Rex Patrick attacks Geoff Raby in parliament over Yancoal taxes

Crossbench Senator Rex Patrick has launched a scathing attack in parliament on Wednesday on former ambassador to China, Geoff Raby, over company tax avoidance.

Dr Raby, who served from 2007 to 2011, is a director of Chinese mining company Yancoal.

The Australian economist has previously been awarded for his service to Australia-China relations and has advocated for deeper ties between the two nations.

But in a speech to the parliament on Wednesday, Senator Patrick accused Dr Raby of being involved with one of “Australia’s biggest corporate tax dodges”.

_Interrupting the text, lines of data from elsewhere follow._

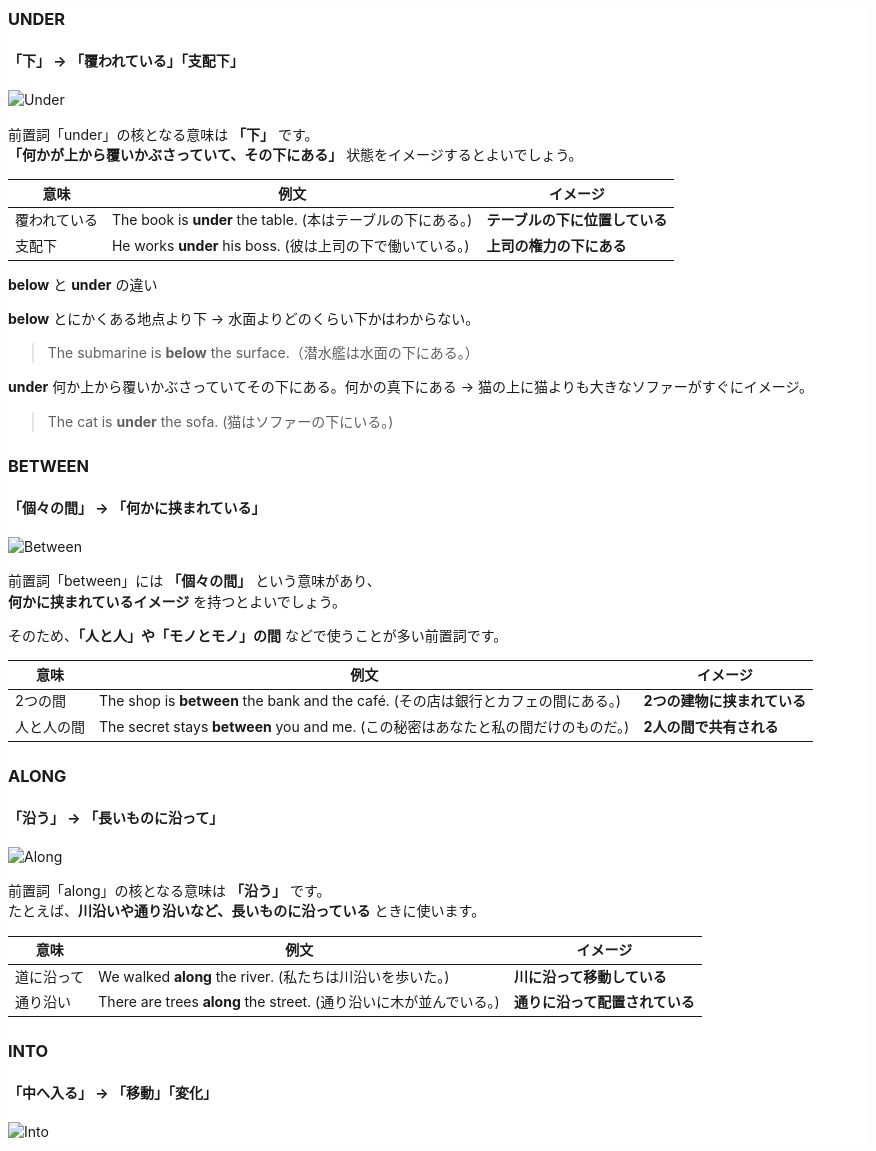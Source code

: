 ### UNDER
#### 「下」 → 「覆われている」「支配下」
![Under](/images/prepositions/under.webp)  

前置詞「under」の核となる意味は **「下」** です。  
**「何かが上から覆いかぶさっていて、その下にある」** 状態をイメージするとよいでしょう。  

| 意味         | 例文                                                        | イメージ                       |
| ------------ | ----------------------------------------------------------- | ------------------------------ |
| 覆われている | The book is **under** the table. (本はテーブルの下にある。) | **テーブルの下に位置している** |
| 支配下       | He works **under** his boss. (彼は上司の下で働いている。)   | **上司の権力の下にある**       |

**below** と **under** の違い

**below** とにかくある地点より下 → 水面よりどのくらい下かはわからない。
> The submarine is **below** the surface.（潜水艦は水面の下にある。）

**under** 何か上から覆いかぶさっていてその下にある。何かの真下にある → 猫の上に猫よりも大きなソファーがすぐにイメージ。
> The cat is **under** the sofa. (猫はソファーの下にいる。)

### BETWEEN
#### 「個々の間」 → 「何かに挟まれている」
![Between](/images/prepositions/between.webp)  

前置詞「between」には **「個々の間」** という意味があり、  
**何かに挟まれているイメージ** を持つとよいでしょう。  

そのため、**「人と人」や「モノとモノ」の間** などで使うことが多い前置詞です。  

| 意味       | 例文                                                                              | イメージ                    |
| ---------- | --------------------------------------------------------------------------------- | --------------------------- |
| 2つの間    | The shop is **between** the bank and the café. (その店は銀行とカフェの間にある。) | **2つの建物に挟まれている** |
| 人と人の間 | The secret stays **between** you and me. (この秘密はあなたと私の間だけのものだ。) | **2人の間で共有される**     |

### ALONG
#### 「沿う」 → 「長いものに沿って」
![Along](/images/prepositions/along.webp)  

前置詞「along」の核となる意味は **「沿う」** です。  
たとえば、**川沿いや通り沿いなど、長いものに沿っている** ときに使います。  

| 意味       | 例文                                                               | イメージ                       |
| ---------- | ------------------------------------------------------------------ | ------------------------------ |
| 道に沿って | We walked **along** the river. (私たちは川沿いを歩いた。)          | **川に沿って移動している**     |
| 通り沿い   | There are trees **along** the street. (通り沿いに木が並んでいる。) | **通りに沿って配置されている** |

### INTO
#### 「中へ入る」 → 「移動」「変化」
![Into](/images/prepositions/into.webp)  
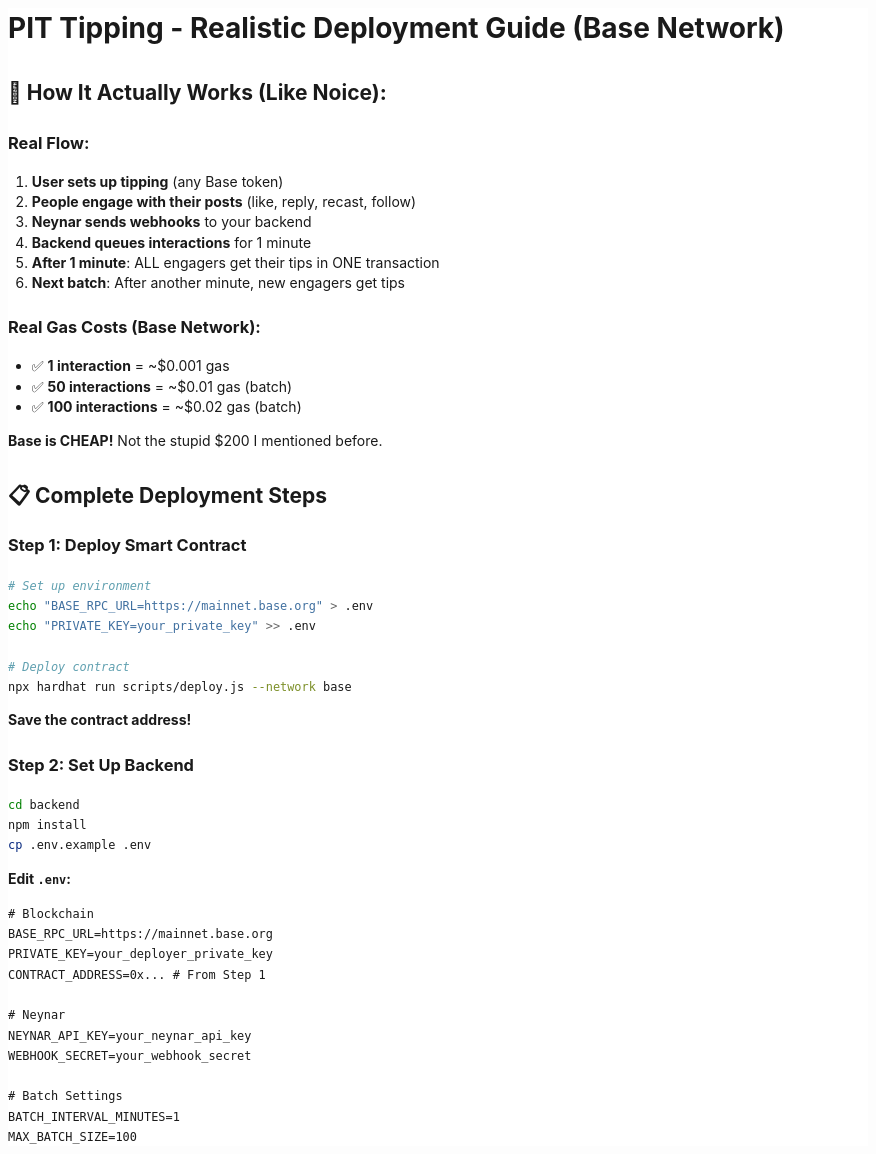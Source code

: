 # PIT Tipping - Realistic Deployment Guide (Base Network)

## 🎯 **How It Actually Works (Like Noice):**

### **Real Flow:**
1. **User sets up tipping** (any Base token)
2. **People engage with their posts** (like, reply, recast, follow)
3. **Neynar sends webhooks** to your backend
4. **Backend queues interactions** for 1 minute
5. **After 1 minute**: ALL engagers get their tips in ONE transaction
6. **Next batch**: After another minute, new engagers get tips

### **Real Gas Costs (Base Network):**
- ✅ **1 interaction** = ~$0.001 gas
- ✅ **50 interactions** = ~$0.01 gas (batch)
- ✅ **100 interactions** = ~$0.02 gas (batch)

**Base is CHEAP!** Not the stupid $200 I mentioned before.

## 📋 **Complete Deployment Steps**

### **Step 1: Deploy Smart Contract**

```bash
# Set up environment
echo "BASE_RPC_URL=https://mainnet.base.org" > .env
echo "PRIVATE_KEY=your_private_key" >> .env

# Deploy contract
npx hardhat run scripts/deploy.js --network base
```

**Save the contract address!**

### **Step 2: Set Up Backend**

```bash
cd backend
npm install
cp .env.example .env
```

**Edit `.env`:**
```env
# Blockchain
BASE_RPC_URL=https://mainnet.base.org
PRIVATE_KEY=your_deployer_private_key
CONTRACT_ADDRESS=0x... # From Step 1

# Neynar
NEYNAR_API_KEY=your_neynar_api_key
WEBHOOK_SECRET=your_webhook_secret

# Batch Settings
BATCH_INTERVAL_MINUTES=1
MAX_BATCH_SIZE=100
```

“Dr Raby has properly registered as a foreign agent, but in doing so he should have described himself as what he is, just a front man, a paid operative selling his influence and credibility to foreign corporate tax dodgers,” Senator Patrick told the Upper House.

“Yancoal Australia Ltd is indeed Australia’s largest pure-coal producer.”

Senator Patrick, who made the allegations under parliamentary privilege, said Dr Raby has worked with Yancoal for nearly nine years during which its “aggressive tax minimisation” is shown in Australian Taxation Office reports.

“Between 2013-14 and 2018-19, Yancoal generated some $16.6bn dollars in revenue,” Senator Patrick said.

“Remarkably they declared just $26.6m dollars in taxable income.

“Over those six years of activity, as the coal price skyrocketed, Yancoal paid no income tax at all. Not a cent.”

Senator Patrick said Yancoal’s largest shareholders were Shandong-based Yanzhou Coal, 62 per cent holding, and Hong Kong based investment company Cinda International, which has a 16 per cent holding.

He said Yancoal was majority owned by the Chinese state because Yanzhou Coal was owned by the Yankuang Group – the fourth largest coalmining state owned enterprise in China.

“Yancoal’s Board includes five Chinese directors including Chairman, Baocai Zhang, who represent the Yankuang Group, and one other Chinese director who represents Cinda International,” Senator Patrick said.

“It is also noteworthy that as the recent report by the Centre for Public Integrity shows, over the past twenty years Yancoal shelled out over $2 million in political donations – in spite of a published code of conduct that states ‘it is against the Company policy to use corporate funds for political purposes.

“No income tax paid, but plenty of dollars to buy political influence.”

Senator Patrick urged universities and think tanks considering inviting Dr Raby to give an address to “justify his involvement” with Yancoal.

His attack is one of several speeches in the past year highlighting corporate tax avoidance in Australia.